Self-aggregation of synthetic chlorophyll-c derivative and effect of C17-acrylate residue on bridging green gap in chlorosomal model

Abstract

Abstract A zinc bacteriochlorophyll- d analog possessing a fully π-conjugated porphyrin skeleton and an acrylate residue at the 17-position was prepared by chemical modification of an accessory photosynthetic pigment, chlorophyll- c 1 from a diatom Chaetoceros species.

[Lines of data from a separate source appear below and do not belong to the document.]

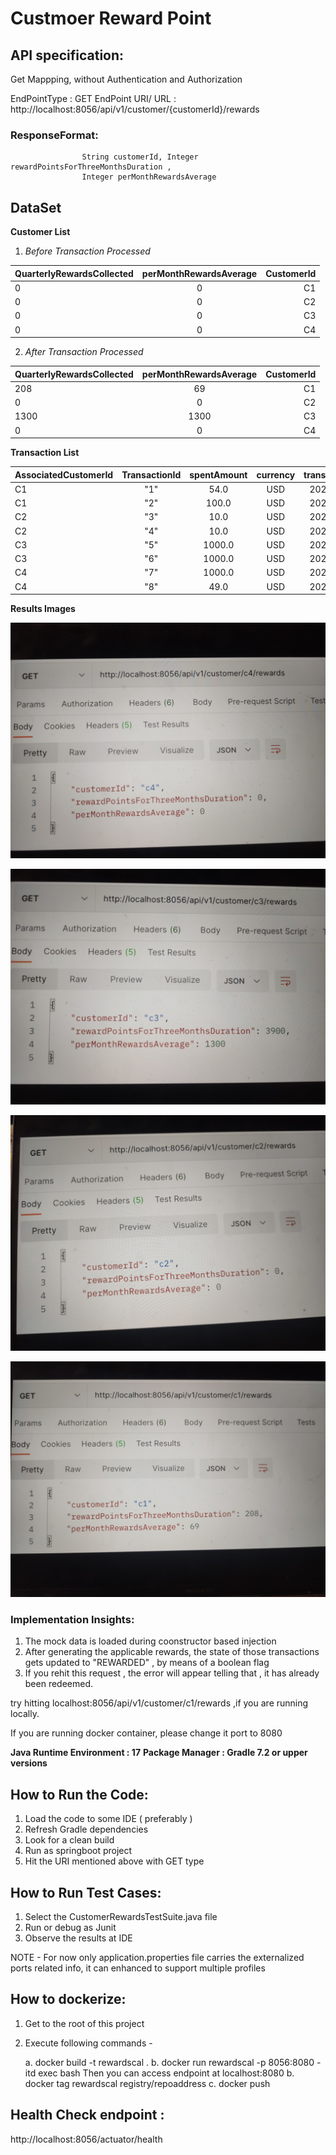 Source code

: # Custmoer Reward Point

## API specification:

Get Mappping, without Authentication and Authorization

EndPointType : GET
EndPoint URI/ URL : http://localhost:8056/api/v1/customer/{customerId}/rewards

### ResponseFormat: 
                    String customerId, Integer rewardPointsForThreeMonthsDuration , 
                    Integer perMonthRewardsAverage

<h2> DataSet </h2>

**Customer List**
1. *Before Transaction Processed*

|QuarterlyRewardsCollected | perMonthRewardsAverage | CustomerId | 
| :---                     |    :----:              |    ---:    |           
|0                         | 0                      |  C1        |
|0                         | 0                      |  C2        |
|0                         | 0                      |  C3        |
|0                         | 0                      |  C4        |

2. *After Transaction Processed*

|QuarterlyRewardsCollected | perMonthRewardsAverage | CustomerId |
| :---                    |         :----:          |  ----:     |
|208                       | 69                     |  C1        |
|0                         | 0                      |  C2        |
|1300                      | 1300                   |  C3        |
|0                         | 0                      |  C4        |

**Transaction List**

|AssociatedCustomerId | TransactionId | spentAmount | currency | transactionDate | isTransactionAlreadyRewarded
| :---        |    :----:   |          :----: |   :----:  |  :----:  |  :----:  |
C1                   |   "1"         | 54.0        |  USD     | 2022-04-04      |  false
C1                   |   "2"         | 100.0       |  USD     | 2022-03-04      |  false
C2                   |   "3"         | 10.0        |  USD     | 2022-04-04      |  false
C2                   |   "4"         | 10.0        |  USD     | 2022-04-04      |  false
C3                   |   "5"         | 1000.0      |  USD     | 2022-04-04      |  false
C3                   |   "6"         | 1000.0      |  USD     | 2022-04-04      |  false
C4                   |   "7"         | 1000.0      |  USD     | 2022-04-04      |  true
C4                   |   "8"         | 49.0        |  USD     | 2022-04-04      |  false


**Results Images**

![Snapshot -1 ](https://github.com/kkerry0911/Customer-Reward-Points/blob/033189a76c78cbe1b94906716e74d08fbc99054c/src/main/resources/Images/IMG_20220518_085933741.jpg)

![Snapshot -2 ](https://github.com/kkerry0911/Customer-Reward-Points/blob/3740a7bc3662f3ec6ca88a938d7ae8178403662c/src/main/resources/Images/IMG_20220518_085955176.jpg)

![Snapshot -3 ](https://github.com/kkerry0911/Customer-Reward-Points/blob/main/src/main/resources/Images/IMG_20220518_090014441.jpg)

![Snapshot -4 ](https://github.com/kkerry0911/Customer-Reward-Points/blob/main/src/main/resources/Images/IMG_20220518_090038665.jpg)




### Implementation Insights:

1. The mock data is loaded during coonstructor based injection
2. After generating the applicable rewards, the state of those transactions gets updated to "REWARDED" , by means of a boolean flag
3. If you rehit this request , the error will appear telling that , it has already been redeemed.

try hitting localhost:8056/api/v1/customer/c1/rewards ,if you are running locally.

If you are running docker container, please change it port to 8080


**Java Runtime Environment : 17**
**Package Manager : Gradle 7.2 or upper versions**


## How to Run the Code:

1. Load the code to some IDE ( preferably )
2. Refresh Gradle dependencies
3. Look for a clean build
4. Run as springboot project
5. Hit the URI mentioned above with GET type

## How to Run Test Cases:

1. Select the CustomerRewardsTestSuite.java file
2. Run or debug as Junit
3. Observe the results at IDE


NOTE - For now only application.properties file carries the externalized ports related info, it can enhanced to support multiple profiles 

## How to dockerize:

1. Get to the root of this project
2. Execute following commands -

    a. docker build -t rewardscal .
    b. docker run rewardscal -p 8056:8080 -itd exec bash
    Then you can access endpoint at localhost:8080
    b. docker tag rewardscal registry/repoaddress
    c. docker push

## Health Check endpoint :

http://localhost:8056/actuator/health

The synthetic zinc chlorophyll- c 1 derivative self-aggregated in a less polar organic solvent and in a solid film to give a red-shifted and broadened visible absorption spectrum, which is similar to that of the main light-harvesting antenna of a green photosynthetic bacterium, where magnesium chlorins with the 17-propionate residue including bacteriochlorophyll- d aggregate in a J -type fashion to form large oligomers. The resulting self-aggregates showed specific and intense absorption bands at around 500 and 600 nm due to the π-extension along the molecular x-axis, which could bridge the “green gap” observed in the above natural antenna system. Visible and infrared absorption spectral analyses revealed that the supramolecular structure of self-aggregates of the zinc chlorophyll- c 1 derivative are comparable to those of the natural antenna, in spite of double dehydrogenation at the 17,18- and 17 1 ,17 2 -positions in the molecule.